Embroidery as a Supply of Palestinian Identity
Among the many turmoil and tragedy of present Palestinian existence, the fantastic thing about Palestinian embroidery is like a ray of light that brings a smile to most people’s faces. Whether one resides in Palestine or anywhere else across the globe, it is a source of great delight and pleasure that one incorporates into one’s life, whether as pillows and wall hangings to decorate a house, a traditional dress to wear at special parties, an elegant night jacket, or a valueless reward to provide a friend. As old workshops and younger designers find new ways to introduce Palestinian embroidery into elegant modern wear, the survival of this valuable heritage is perpetuated and strengthened.
Although some particular person options of Palestinian costume and embroidery are shared with points of textile arts of neighboring Arab international locations, the Palestinian model has its particular uniqueness that’s easily recognized by textile art enthusiasts everywhere in the world. Most books on international embroidery present Palestinian traditional costume and embroidery because the prime example of Middle Jap embroidery, affirming its worldwide fame.
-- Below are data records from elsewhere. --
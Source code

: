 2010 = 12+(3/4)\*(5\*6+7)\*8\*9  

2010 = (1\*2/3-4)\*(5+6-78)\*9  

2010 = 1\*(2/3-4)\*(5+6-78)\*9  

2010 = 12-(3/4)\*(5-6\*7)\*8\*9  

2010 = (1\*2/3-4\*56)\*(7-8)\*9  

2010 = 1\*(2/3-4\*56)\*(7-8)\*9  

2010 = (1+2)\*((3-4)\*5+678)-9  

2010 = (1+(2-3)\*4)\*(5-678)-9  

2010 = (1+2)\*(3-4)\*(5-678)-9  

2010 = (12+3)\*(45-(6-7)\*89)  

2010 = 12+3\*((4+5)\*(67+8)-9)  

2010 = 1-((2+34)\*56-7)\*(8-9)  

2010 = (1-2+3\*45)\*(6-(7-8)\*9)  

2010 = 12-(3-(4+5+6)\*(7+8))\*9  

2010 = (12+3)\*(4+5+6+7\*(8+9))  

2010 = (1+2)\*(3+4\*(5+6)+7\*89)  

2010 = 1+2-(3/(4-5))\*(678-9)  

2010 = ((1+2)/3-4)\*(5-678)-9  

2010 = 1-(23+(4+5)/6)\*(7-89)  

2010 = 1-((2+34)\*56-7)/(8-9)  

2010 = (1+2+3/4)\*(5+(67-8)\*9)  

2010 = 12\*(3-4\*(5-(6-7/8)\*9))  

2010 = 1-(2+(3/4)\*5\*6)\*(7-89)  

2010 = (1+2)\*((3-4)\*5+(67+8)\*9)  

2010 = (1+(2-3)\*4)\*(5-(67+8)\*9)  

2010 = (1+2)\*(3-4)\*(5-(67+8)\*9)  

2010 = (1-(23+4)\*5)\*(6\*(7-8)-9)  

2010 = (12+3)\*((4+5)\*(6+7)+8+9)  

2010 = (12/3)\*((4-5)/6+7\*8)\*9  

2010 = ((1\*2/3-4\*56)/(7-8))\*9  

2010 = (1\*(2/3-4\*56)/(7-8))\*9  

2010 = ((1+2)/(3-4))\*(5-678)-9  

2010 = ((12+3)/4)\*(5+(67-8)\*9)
How did this art type develop? Really, a research of the development of the traditional Palestinian costume by way of the ages proves that this traditional costume accommodates historical data that paperwork centuries of textile-art growth in the area, an artwork type that has by some means amazingly survived to this day. Whether or not one studies the traditional traditional simple reduce of the thobe, the history of the headdresses and accessories, the amazing number of styles of embroidery, the types of stitches, or the ancient origins of its patterns and motifs, one is deeply impressed with the historical richness of this legacy that dates back thousands of years, and which affirms the antiquity of Palestinian existence and roots, and the survival of its historic heritage.
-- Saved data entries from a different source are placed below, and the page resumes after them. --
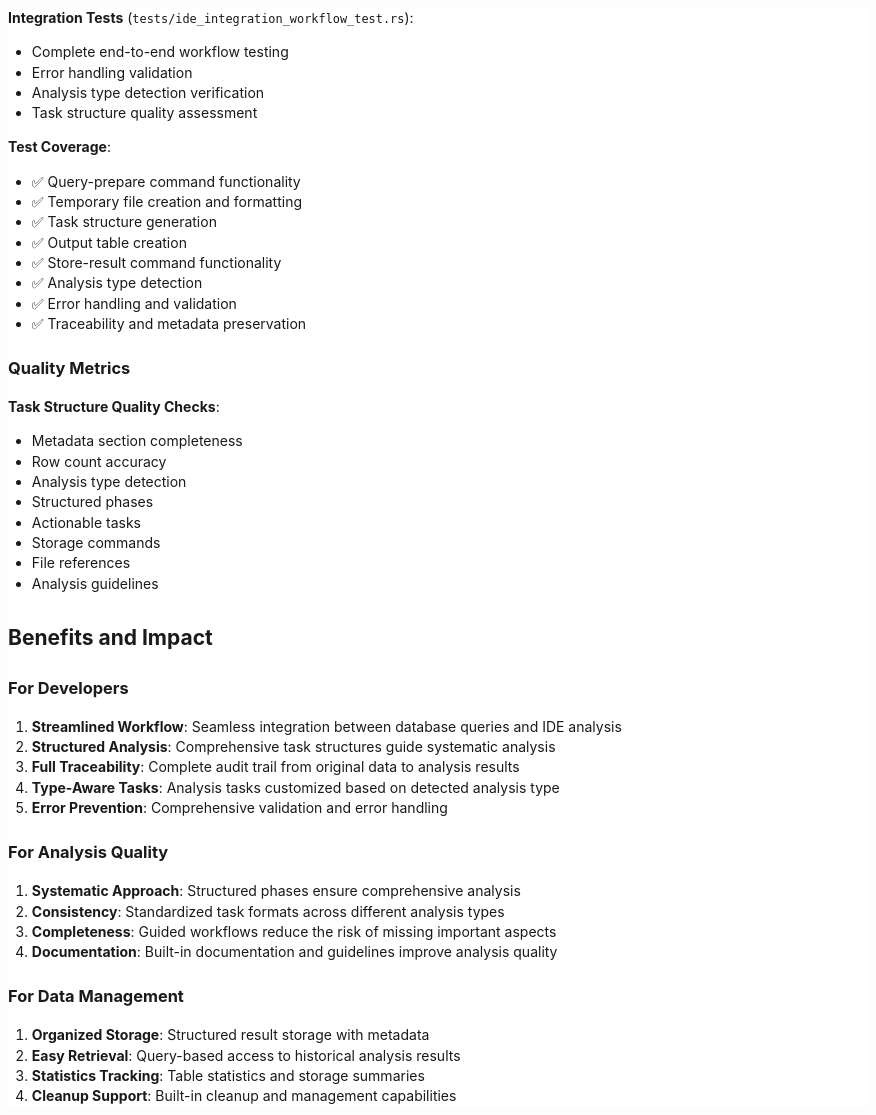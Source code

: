 **Integration Tests** (`tests/ide_integration_workflow_test.rs`):
- Complete end-to-end workflow testing
- Error handling validation
- Analysis type detection verification
- Task structure quality assessment

**Test Coverage**:
- ✅ Query-prepare command functionality
- ✅ Temporary file creation and formatting
- ✅ Task structure generation
- ✅ Output table creation
- ✅ Store-result command functionality
- ✅ Analysis type detection
- ✅ Error handling and validation
- ✅ Traceability and metadata preservation

### Quality Metrics

**Task Structure Quality Checks**:
- Metadata section completeness
- Row count accuracy
- Analysis type detection
- Structured phases
- Actionable tasks
- Storage commands
- File references
- Analysis guidelines

## Benefits and Impact

### For Developers

1. **Streamlined Workflow**: Seamless integration between database queries and IDE analysis
2. **Structured Analysis**: Comprehensive task structures guide systematic analysis
3. **Full Traceability**: Complete audit trail from original data to analysis results
4. **Type-Aware Tasks**: Analysis tasks customized based on detected analysis type
5. **Error Prevention**: Comprehensive validation and error handling

### For Analysis Quality

1. **Systematic Approach**: Structured phases ensure comprehensive analysis
2. **Consistency**: Standardized task formats across different analysis types
3. **Completeness**: Guided workflows reduce the risk of missing important aspects
4. **Documentation**: Built-in documentation and guidelines improve analysis quality

### For Data Management

1. **Organized Storage**: Structured result storage with metadata
2. **Easy Retrieval**: Query-based access to historical analysis results
3. **Statistics Tracking**: Table statistics and storage summaries
4. **Cleanup Support**: Built-in cleanup and management capabilities
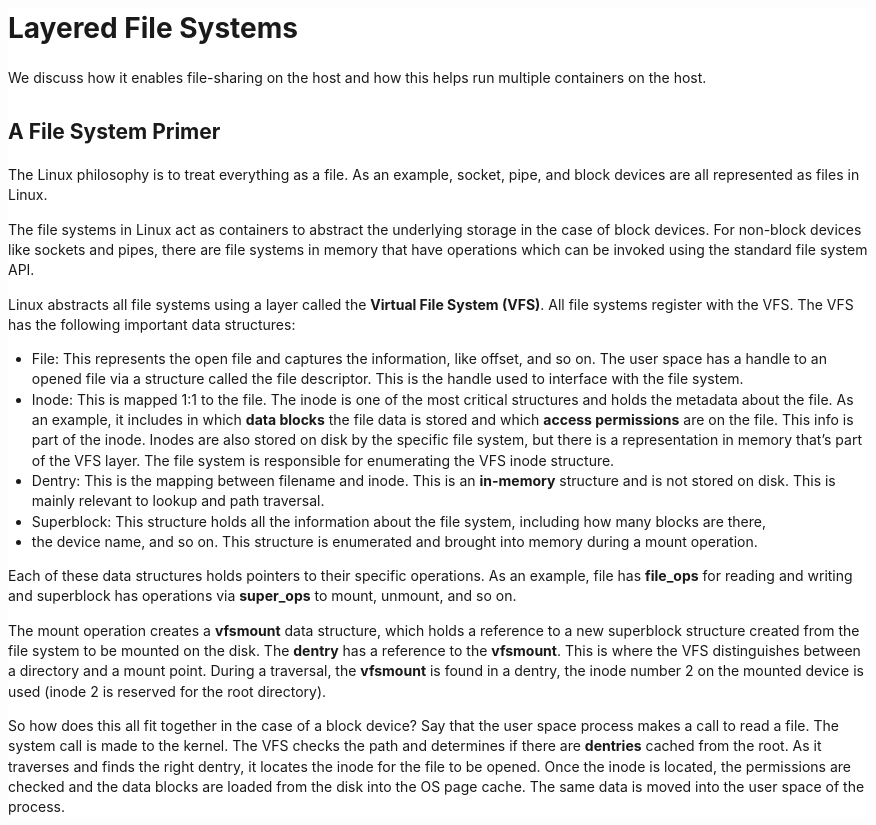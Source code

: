 # Layered File Systems
We discuss how it enables file-sharing on the host and how this helps run multiple containers on the host.

## A File System Primer
The Linux philosophy is to treat everything as a file. As an example, socket, pipe, and block devices are all represented as files in Linux.

The file systems in Linux act as containers to abstract the underlying storage in the case of block devices. For 
non-block devices like sockets and pipes, there are file systems in memory that have operations which can be invoked 
using the standard file system API.

Linux abstracts all file systems using a layer called the **Virtual File System (VFS)**. All file systems register 
with the VFS. The VFS has the following important data structures:
* File: This represents the open file and captures the information, like offset, and so on. The user space has a 
handle to an opened file via a structure called the file descriptor. This is the handle used to interface with the file system.
* Inode: This is mapped 1:1 to the file. The inode is one of the most critical structures and holds the metadata about
the file. As an example, it includes in which **data blocks** the file data is stored and which **access permissions** are on 
the file. This info is part of the inode. Inodes are also stored on disk by the specific file system, but there is a 
representation in memory that’s part of the VFS layer. The file system is responsible for enumerating the VFS inode structure.
* Dentry: This is the mapping between filename and inode. This is an **in-memory** structure and is not stored on disk. 
This is mainly relevant to lookup and path traversal.
* Superblock: This structure holds all the information about the file system, including how many blocks are there, 
* the device name, and so on. This structure is enumerated and brought into memory during a mount operation.

Each of these data structures holds pointers to their specific operations. As an example, file has **file_ops** for 
reading and writing and superblock has operations via **super_ops** to mount, unmount, and so on.

The mount operation creates a **vfsmount** data structure, which holds a reference to a new superblock structure 
created from the file system to be mounted on the disk. The **dentry** has a reference to the **vfsmount**. This is 
where the VFS distinguishes between a directory and a mount point. During a traversal, the **vfsmount** is found in 
a dentry, the inode number 2 on the mounted device is used (inode 2 is reserved for the root directory).

So how does this all fit together in the case of a block device? Say that the user space process makes a call to read 
a file. The system call is made to the kernel. The VFS checks the path and determines if there are **dentries** cached 
from the root. As it traverses and finds the right dentry, it locates the inode for the file to be opened. Once the 
inode is located, the permissions are checked and the data blocks are loaded from the disk into the OS page cache. 
The same data is moved into the user space of the process.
The great thing about the Palestinian costume type had its influence on Europeans starting from at least the tenth to twelfth centuries AD, during the Crusades. Arab styles were copied in Europe, as documented by a number of European historians. The robust trade between the Arab world and Europe throughout the thirteenth to the sixteenth centuries AD, in the course of the European Renaissance, was one other example of the spread of Arab textiles and embroidery to Europe. This resulted in Arab embroidery patterns being copied into European sample books starting in 1523 in Germany, using the newly discovered printing press, and spreading quickly by way of translated versions to Italy, France, and England. Ranging from the eighteenth century, Europeans touring the Center East described the beauty of Palestinian costume and embroidery, and took embroideries back home as souvenirs, considering them spiritual artifacts from the Holy Land. In his book History of Folks Cross Sew (1964), the historian Heinz Kiewe presents a chapter on “Historical cross sew symbols from the Holy Land,” in which he confirms his “belief within the frequent, Palestinian supply of these designs” used in European folks embroideries, because the patterns used in Palestinian traditional dresses have been considered of spiritual significance and copied into European folks embroidery during the last several centuries for that reason. He mentions, for instance, primary Palestinian patterns such as the eight-pointed star and reesh(feathers), whose acquired European names turned Holy Star of Bethlehem and Holy Keys of Jerusalem. Kiewe also mentions the transfer of Palestinian embroidery patterns to Europe by St. Francis of Assisi and their use in church embroideries, which had been recopied within the nineteenth century by the embroidery workshops of Assisi, whose embroidery style grew to become famous throughout Europe. In the early-nineteenth century, several European missionary groups collected Palestinian costumes and embroideries for display in Europe, normally for church exhibits. These collections ultimately discovered their method into important European museums and characterize a few of the oldest extant items of Palestinian embroidery.